Hollow nanometer prism material of nickel cobalt diselenide, preparation method and application thereof
Technical Field
The invention belongs to the technical field of nano materials and electrochemistry, and particularly relates to a hollow nano prismatic material of nickel cobaltosic selenide and a preparation method thereof.
Background
With the rapid growth of global economy and population, environmental pollution and excessive consumption of fossil energy have increased the demand for green energy. Lithium ion batteries have been widely used in portable devices such as mobile phones, digital cameras, and notebook computers due to their high energy density and long cycle life, and are most expected to become power mobile power sources and are receiving much attention.
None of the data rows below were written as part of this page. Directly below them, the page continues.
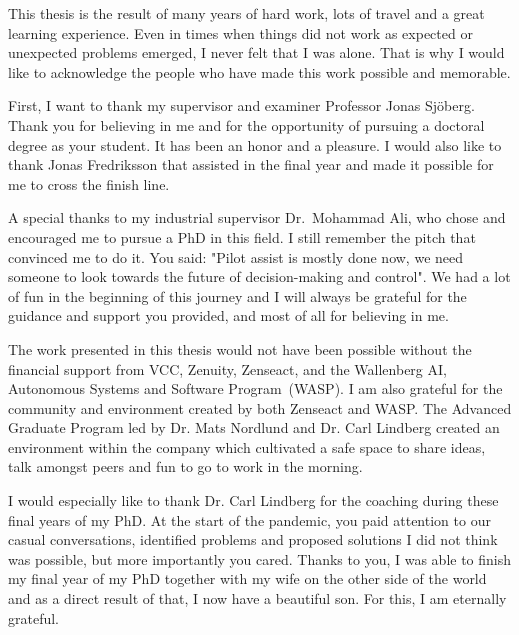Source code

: 


This thesis is the result of many years of hard work, lots of travel and a great learning experience. Even in times when things did not work as expected or unexpected problems emerged, I never felt that I was alone. That is why I would like to acknowledge the people who have made this work possible and memorable. 

First, I want to thank my supervisor and examiner Professor Jonas Sj\"oberg. 
Thank you for believing in me and for the opportunity of pursuing a doctoral degree as your student. It has been an honor and a pleasure. I would also like to thank Jonas Fredriksson that assisted in the final year and made it possible for me to cross the finish line. 

A special thanks to my industrial supervisor Dr.~Mohammad Ali, who chose and encouraged me to pursue a PhD in this field. I still remember the pitch that convinced me to do it. You said: "Pilot assist is mostly done now, we need someone to look towards the future of decision-making and control". We had a lot of fun in the beginning of this journey and I will always be grateful for the guidance and support you provided, and most of all for believing in me. 

The work presented in this thesis would not have been possible without the financial support from VCC, Zenuity, Zenseact, and the Wallenberg AI, Autonomous Systems and Software Program~(WASP). I am also grateful for the community and environment created by both Zenseact and WASP. The Advanced Graduate Program led by Dr. Mats Nordlund and Dr. Carl Lindberg created an environment within the company which cultivated a safe space to share ideas, talk amongst peers and fun to go to work in the morning. 

I would especially like to thank Dr. Carl Lindberg for the coaching during these final years of my PhD. At the start of the pandemic, you paid attention to our casual conversations, identified problems and proposed solutions I did not think was possible, but more importantly you cared. Thanks to you, I was able to finish my final year of my PhD together with my wife on the other side of the world and as a direct result of that, I now have a beautiful son. For this, I am eternally grateful. 
 
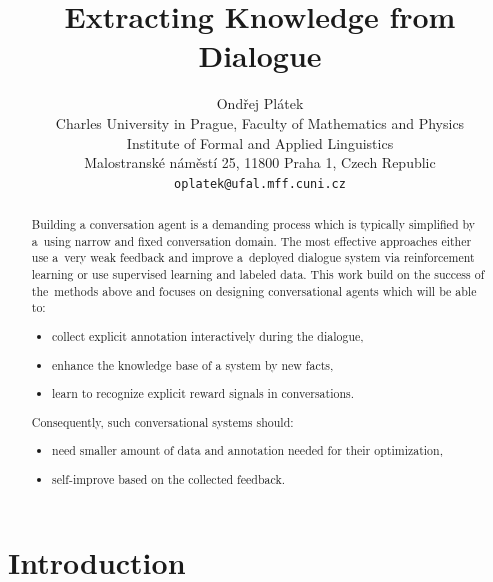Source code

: \documentclass[11pt]{article}
\title{Extracting Knowledge from Dialogue}
\author{Ondřej Plátek \\
  Charles University in Prague, Faculty of Mathematics and Physics \\
  Institute of Formal and Applied Linguistics \\
  Malostranské náměstí 25, 11800 Praha 1, Czech Republic\\
  {\tt oplatek@ufal.mff.cuni.cz}\\}
\date{}
\begin{document}
\maketitle
\begin{abstract}
Building a conversation agent is a demanding process which is typically simplified by a~using narrow and fixed conversation domain.
The most effective approaches either use a~very weak feedback and improve a~deployed dialogue system via reinforcement learning or use supervised learning and labeled data.
This work build on the success of the~methods above and focuses on designing conversational agents which will be able to:
\begin{itemize}
    \item collect explicit annotation interactively during the dialogue,
    \item enhance the knowledge base of a system by new facts,
    \item learn to recognize explicit reward signals in conversations.
\end{itemize}
Consequently, such conversational systems should:
\begin{itemize}
    \item need smaller amount of data and annotation needed for their optimization,
    \item self-improve based on the collected feedback.
\end{itemize}
\end{abstract}

\section{Introduction}
\label{sec:introduction}
\end{document}
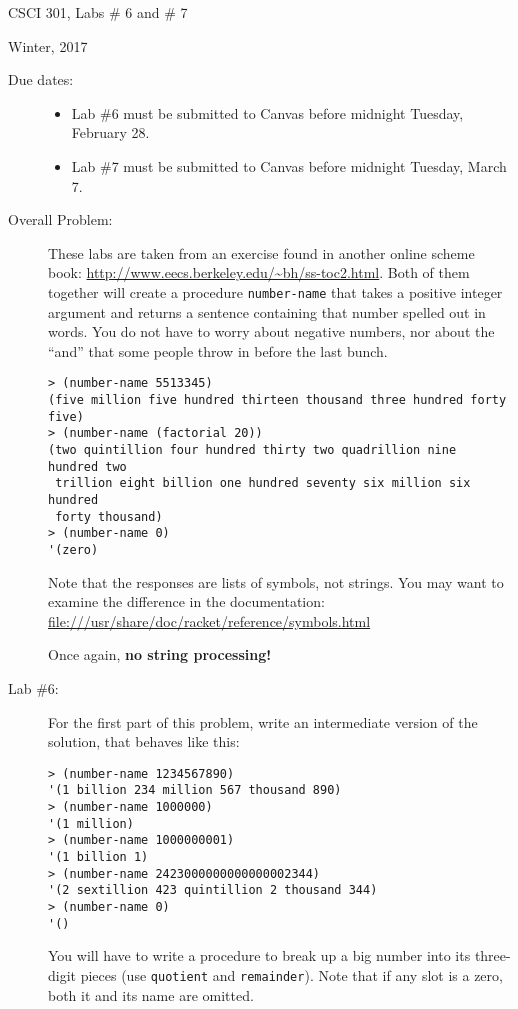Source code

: \documentclass{article}
\begin{document}
\centerline{\Large CSCI 301, Labs \# 6 and \# 7}
\centerline{\large Winter, 2017}

\begin{description}
\item[Due dates:]  \begin{itemize}\item
Lab \#6 must be submitted to Canvas before midnight
  Tuesday, February 28.
\item Lab \#7 must be submitted to Canvas before midnight
  Tuesday, March 7.
\end{itemize}

\item[Overall Problem:]
These labs are taken from an exercise found in another
online scheme book: \url{http://www.eecs.berkeley.edu/~bh/ss-toc2.html}.
Both of them together will create a 
procedure {\tt number-name} that takes a positive integer argument
and returns a sentence containing that number spelled out in words.
You do not have to worry about negative numbers, nor about the ``and''
that some people throw in before the last bunch.
\begin{Verbatim}[frame=single]
> (number-name 5513345)
(five million five hundred thirteen thousand three hundred forty five)
> (number-name (factorial 20))
(two quintillion four hundred thirty two quadrillion nine hundred two
 trillion eight billion one hundred seventy six million six hundred
 forty thousand)
> (number-name 0)
'(zero)
\end{Verbatim}
Note that the responses are lists of symbols, not strings.  You may
want to examine the difference in the documentation:
{\url{file:///usr/share/doc/racket/reference/symbols.html}}

Once again, {\bf no string processing!}


\item[Lab \#6:]  For the first part of this problem, 
  write an intermediate version of the solution, that behaves like this:
\begin{Verbatim}[frame=single]
> (number-name 1234567890)
'(1 billion 234 million 567 thousand 890)
> (number-name 1000000)
'(1 million)
> (number-name 1000000001)
'(1 billion 1)
> (number-name 2423000000000000002344)
'(2 sextillion 423 quintillion 2 thousand 344)
> (number-name 0)
'()
\end{Verbatim}
You will have to write a procedure to break up a big number into its
three-digit pieces (use {\tt quotient} and {\tt remainder}).
Note that if any slot is a zero, both it and its name are omitted.


\end{description}
\end{document}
At present, as a negative electrode material of a lithium ion battery which is commercialized, the theoretical capacity of graphite is low, and the low capacity limits the application of the lithium ion battery in hybrid electric vehicles and pure electric vehicles, so that the development of the negative electrode material of the lithium ion battery with high capacity and long service life is one of the frontiers and hotspots of the lithium ion battery research in the current environment-friendly resource-saving low-carbon economic era. The nano material has small volume, large specific surface area and high activity, is fully contacted with electrolyte when being used as an electrode material of a lithium ion battery, has short desorption distance of lithium ions and electrons, and has obvious advantages when being used as the electrode material of the lithium ion battery at high speed.
Disclosure of Invention
The invention aims to solve the technical problem of providing a hollow nickel cobaltosic selenide nanoprism material and a preparation method thereof aiming at the prior art, the process is simple, and the obtained hollow nickel cobaltosic selenide nanoprism material has excellent electrochemical performance.
The technical scheme adopted by the invention for solving the technical problems is as follows: the hollow nickel cobaltosic selenide nano prism material is of a hollow structure, and the nano prism is 1-1.5 microns long and 150-250 nanometers wide.
The preparation method of the hollow nickel cobaltosic selenide nanoprism material is characterized by comprising the following steps:
1) weighing 125mg and 0.111g of selenium dioxide powder from a nickel-cobalt precursor, dissolving in 35ml of benzyl alcohol solution, and fully stirring at room temperature;
2) transferring the solution obtained in the step 1) into a reaction kettle, and heating to perform a solvothermal reaction;
3) and (3) centrifugally filtering the product obtained in the step 3), repeatedly washing the obtained precipitate, and drying.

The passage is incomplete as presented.